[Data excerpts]
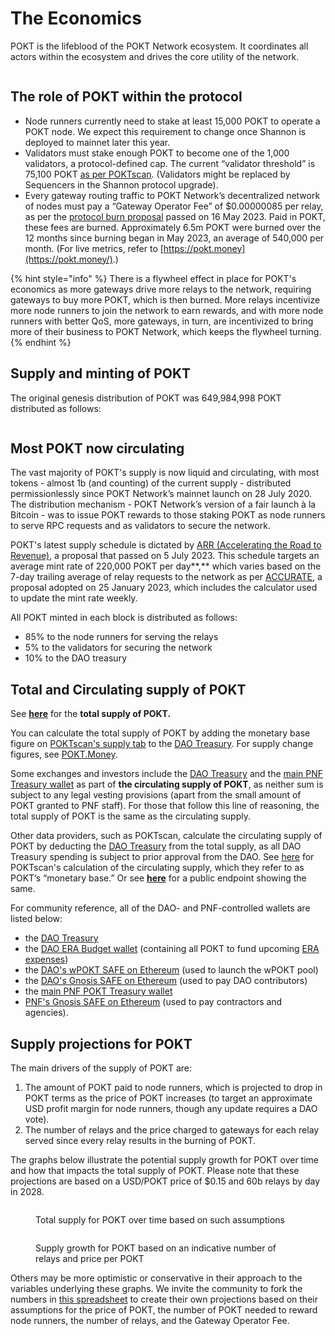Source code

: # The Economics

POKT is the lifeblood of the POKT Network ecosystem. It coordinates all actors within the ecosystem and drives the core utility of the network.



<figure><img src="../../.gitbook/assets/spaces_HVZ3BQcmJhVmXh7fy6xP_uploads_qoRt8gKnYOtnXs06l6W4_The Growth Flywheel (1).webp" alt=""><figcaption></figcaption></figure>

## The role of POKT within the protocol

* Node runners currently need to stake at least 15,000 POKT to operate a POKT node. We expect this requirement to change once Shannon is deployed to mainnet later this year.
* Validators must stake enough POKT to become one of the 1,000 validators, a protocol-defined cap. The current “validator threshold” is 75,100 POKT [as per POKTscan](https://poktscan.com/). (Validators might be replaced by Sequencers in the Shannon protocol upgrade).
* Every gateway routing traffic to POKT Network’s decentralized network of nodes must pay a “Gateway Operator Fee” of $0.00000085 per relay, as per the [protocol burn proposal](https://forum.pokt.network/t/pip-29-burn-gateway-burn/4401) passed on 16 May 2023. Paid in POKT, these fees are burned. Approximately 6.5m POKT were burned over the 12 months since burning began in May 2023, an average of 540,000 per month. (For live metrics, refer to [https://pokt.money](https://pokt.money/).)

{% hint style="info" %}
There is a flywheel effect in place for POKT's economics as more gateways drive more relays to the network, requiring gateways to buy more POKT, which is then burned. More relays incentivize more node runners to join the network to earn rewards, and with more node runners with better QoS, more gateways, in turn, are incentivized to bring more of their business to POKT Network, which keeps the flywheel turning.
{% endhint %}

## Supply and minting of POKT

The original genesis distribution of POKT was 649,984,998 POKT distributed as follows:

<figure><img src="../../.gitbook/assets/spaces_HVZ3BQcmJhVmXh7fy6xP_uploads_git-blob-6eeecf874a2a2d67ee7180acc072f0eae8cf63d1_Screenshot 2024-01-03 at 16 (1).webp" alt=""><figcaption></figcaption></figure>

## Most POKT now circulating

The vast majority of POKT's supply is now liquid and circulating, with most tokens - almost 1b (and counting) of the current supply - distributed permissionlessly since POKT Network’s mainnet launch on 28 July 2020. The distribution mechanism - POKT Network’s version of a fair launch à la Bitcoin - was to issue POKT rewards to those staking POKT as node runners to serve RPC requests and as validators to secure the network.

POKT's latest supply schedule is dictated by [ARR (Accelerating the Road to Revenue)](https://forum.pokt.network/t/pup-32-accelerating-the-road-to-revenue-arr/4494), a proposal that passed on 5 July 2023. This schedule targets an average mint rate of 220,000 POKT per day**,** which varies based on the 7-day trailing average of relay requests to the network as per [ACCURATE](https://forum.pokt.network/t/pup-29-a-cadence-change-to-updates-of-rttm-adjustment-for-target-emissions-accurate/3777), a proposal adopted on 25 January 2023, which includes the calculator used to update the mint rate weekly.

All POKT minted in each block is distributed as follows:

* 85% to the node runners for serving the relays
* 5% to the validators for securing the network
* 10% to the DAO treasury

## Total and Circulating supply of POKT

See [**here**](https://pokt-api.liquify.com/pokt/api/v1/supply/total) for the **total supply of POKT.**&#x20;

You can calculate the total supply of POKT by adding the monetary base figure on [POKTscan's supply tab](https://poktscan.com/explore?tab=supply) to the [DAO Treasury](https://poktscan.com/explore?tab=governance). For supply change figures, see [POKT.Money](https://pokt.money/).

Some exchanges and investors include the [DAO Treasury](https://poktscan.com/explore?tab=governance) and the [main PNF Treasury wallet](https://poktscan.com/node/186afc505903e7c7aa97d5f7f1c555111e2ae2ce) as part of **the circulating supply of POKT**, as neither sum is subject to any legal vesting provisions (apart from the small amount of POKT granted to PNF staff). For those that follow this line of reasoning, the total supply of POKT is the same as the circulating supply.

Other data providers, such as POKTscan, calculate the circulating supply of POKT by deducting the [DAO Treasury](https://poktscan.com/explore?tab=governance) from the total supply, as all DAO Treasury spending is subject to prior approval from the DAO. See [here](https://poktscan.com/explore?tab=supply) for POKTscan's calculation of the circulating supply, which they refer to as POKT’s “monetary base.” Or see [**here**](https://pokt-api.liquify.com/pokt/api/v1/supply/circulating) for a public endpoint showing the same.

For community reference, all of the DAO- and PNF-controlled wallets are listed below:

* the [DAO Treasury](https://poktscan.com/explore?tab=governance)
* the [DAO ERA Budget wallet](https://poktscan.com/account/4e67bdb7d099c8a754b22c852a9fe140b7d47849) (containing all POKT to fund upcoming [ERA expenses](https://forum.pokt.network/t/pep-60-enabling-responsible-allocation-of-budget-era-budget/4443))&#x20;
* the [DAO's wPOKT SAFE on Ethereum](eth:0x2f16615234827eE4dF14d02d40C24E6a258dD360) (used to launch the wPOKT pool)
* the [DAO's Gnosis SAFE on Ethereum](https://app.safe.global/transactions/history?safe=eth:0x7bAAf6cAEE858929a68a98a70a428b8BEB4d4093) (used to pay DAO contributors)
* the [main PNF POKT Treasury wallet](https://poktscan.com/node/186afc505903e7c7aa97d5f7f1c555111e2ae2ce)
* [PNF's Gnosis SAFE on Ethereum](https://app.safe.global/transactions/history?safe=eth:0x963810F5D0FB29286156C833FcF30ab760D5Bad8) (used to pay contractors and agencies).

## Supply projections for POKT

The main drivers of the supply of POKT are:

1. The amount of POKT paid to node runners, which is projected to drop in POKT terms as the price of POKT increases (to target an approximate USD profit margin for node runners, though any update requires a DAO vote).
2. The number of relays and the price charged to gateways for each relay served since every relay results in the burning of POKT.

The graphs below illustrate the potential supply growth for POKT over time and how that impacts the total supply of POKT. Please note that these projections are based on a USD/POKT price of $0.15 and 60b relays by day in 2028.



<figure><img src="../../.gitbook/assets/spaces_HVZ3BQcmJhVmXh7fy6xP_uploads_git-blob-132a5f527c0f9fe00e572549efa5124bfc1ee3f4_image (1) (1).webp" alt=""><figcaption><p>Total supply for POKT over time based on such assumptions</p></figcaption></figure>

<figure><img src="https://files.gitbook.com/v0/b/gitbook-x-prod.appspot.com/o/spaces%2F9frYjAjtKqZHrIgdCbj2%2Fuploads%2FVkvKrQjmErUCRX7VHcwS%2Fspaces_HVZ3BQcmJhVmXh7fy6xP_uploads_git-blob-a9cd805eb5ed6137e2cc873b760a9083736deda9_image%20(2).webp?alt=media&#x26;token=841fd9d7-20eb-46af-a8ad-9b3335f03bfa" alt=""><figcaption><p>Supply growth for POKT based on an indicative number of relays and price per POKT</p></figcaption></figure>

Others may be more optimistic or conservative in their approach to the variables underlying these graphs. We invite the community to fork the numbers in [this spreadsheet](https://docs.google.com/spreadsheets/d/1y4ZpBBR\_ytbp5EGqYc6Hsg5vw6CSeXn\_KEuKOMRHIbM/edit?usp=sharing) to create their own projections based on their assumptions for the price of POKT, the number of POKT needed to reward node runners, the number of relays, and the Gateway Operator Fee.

--

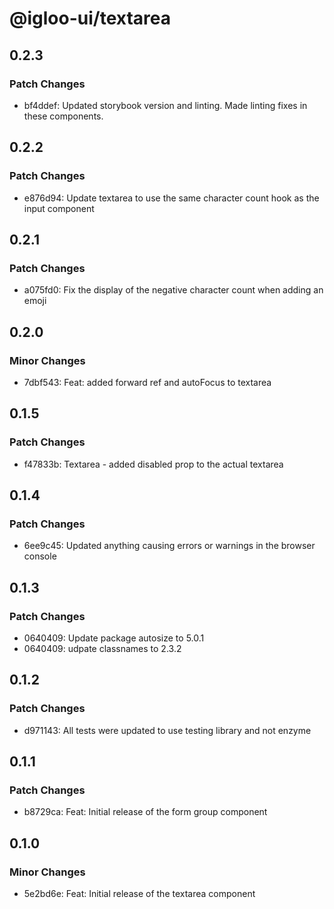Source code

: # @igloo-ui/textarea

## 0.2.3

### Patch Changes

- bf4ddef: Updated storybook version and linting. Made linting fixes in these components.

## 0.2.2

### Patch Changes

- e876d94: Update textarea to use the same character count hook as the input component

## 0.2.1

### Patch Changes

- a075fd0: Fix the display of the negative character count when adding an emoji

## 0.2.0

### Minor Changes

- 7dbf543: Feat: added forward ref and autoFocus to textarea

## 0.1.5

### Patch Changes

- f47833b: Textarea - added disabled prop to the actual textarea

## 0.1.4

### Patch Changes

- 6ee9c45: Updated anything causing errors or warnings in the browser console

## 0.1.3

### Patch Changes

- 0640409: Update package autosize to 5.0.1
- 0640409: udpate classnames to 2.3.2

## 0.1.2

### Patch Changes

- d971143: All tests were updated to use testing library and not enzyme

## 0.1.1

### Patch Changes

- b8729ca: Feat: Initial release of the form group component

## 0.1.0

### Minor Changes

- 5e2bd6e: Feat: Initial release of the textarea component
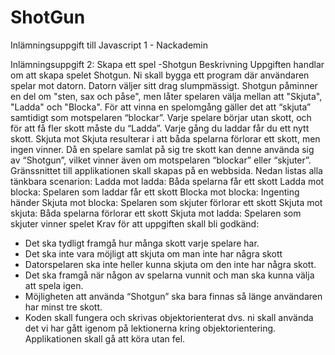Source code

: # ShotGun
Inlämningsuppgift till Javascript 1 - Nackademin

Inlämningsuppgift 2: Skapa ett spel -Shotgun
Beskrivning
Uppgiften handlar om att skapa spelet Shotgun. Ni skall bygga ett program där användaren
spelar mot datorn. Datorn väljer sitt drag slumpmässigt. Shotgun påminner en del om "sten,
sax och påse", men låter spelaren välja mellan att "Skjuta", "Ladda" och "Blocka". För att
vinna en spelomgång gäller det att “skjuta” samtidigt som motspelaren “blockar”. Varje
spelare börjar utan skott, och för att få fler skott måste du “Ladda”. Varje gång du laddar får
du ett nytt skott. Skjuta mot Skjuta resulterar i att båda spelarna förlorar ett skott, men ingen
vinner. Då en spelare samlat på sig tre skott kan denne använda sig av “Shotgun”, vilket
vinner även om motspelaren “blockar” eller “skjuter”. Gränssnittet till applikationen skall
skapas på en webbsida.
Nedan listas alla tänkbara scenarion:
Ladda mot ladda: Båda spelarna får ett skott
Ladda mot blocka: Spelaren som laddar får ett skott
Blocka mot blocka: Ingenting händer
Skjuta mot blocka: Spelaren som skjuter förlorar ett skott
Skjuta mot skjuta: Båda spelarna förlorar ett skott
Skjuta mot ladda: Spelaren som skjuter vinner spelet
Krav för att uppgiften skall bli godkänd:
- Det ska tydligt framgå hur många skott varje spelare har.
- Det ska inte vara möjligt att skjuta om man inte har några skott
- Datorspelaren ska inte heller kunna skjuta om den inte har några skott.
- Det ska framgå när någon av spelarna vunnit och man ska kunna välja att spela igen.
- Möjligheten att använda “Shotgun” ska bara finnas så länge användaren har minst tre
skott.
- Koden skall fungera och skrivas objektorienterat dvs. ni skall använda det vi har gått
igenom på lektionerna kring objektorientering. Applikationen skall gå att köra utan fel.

*Exercise details*: From the records above, extract the lines from the one holding "- 6ee9c45: Updated" through the one holding "Inlämningsuppgift till Javascript", word for word; omit the pictures.

*Exercise output*:
- 6ee9c45: Updated anything causing errors or warnings in the browser console

## 0.1.3

### Patch Changes

- 0640409: Update package autosize to 5.0.1
- 0640409: udpate classnames to 2.3.2

## 0.1.2

### Patch Changes

- d971143: All tests were updated to use testing library and not enzyme

## 0.1.1

### Patch Changes

- b8729ca: Feat: Initial release of the form group component

## 0.1.0

### Minor Changes

- 5e2bd6e: Feat: Initial release of the textarea component
Source code

: # ShotGun
Inlämningsuppgift till Javascript 1 - Nackademin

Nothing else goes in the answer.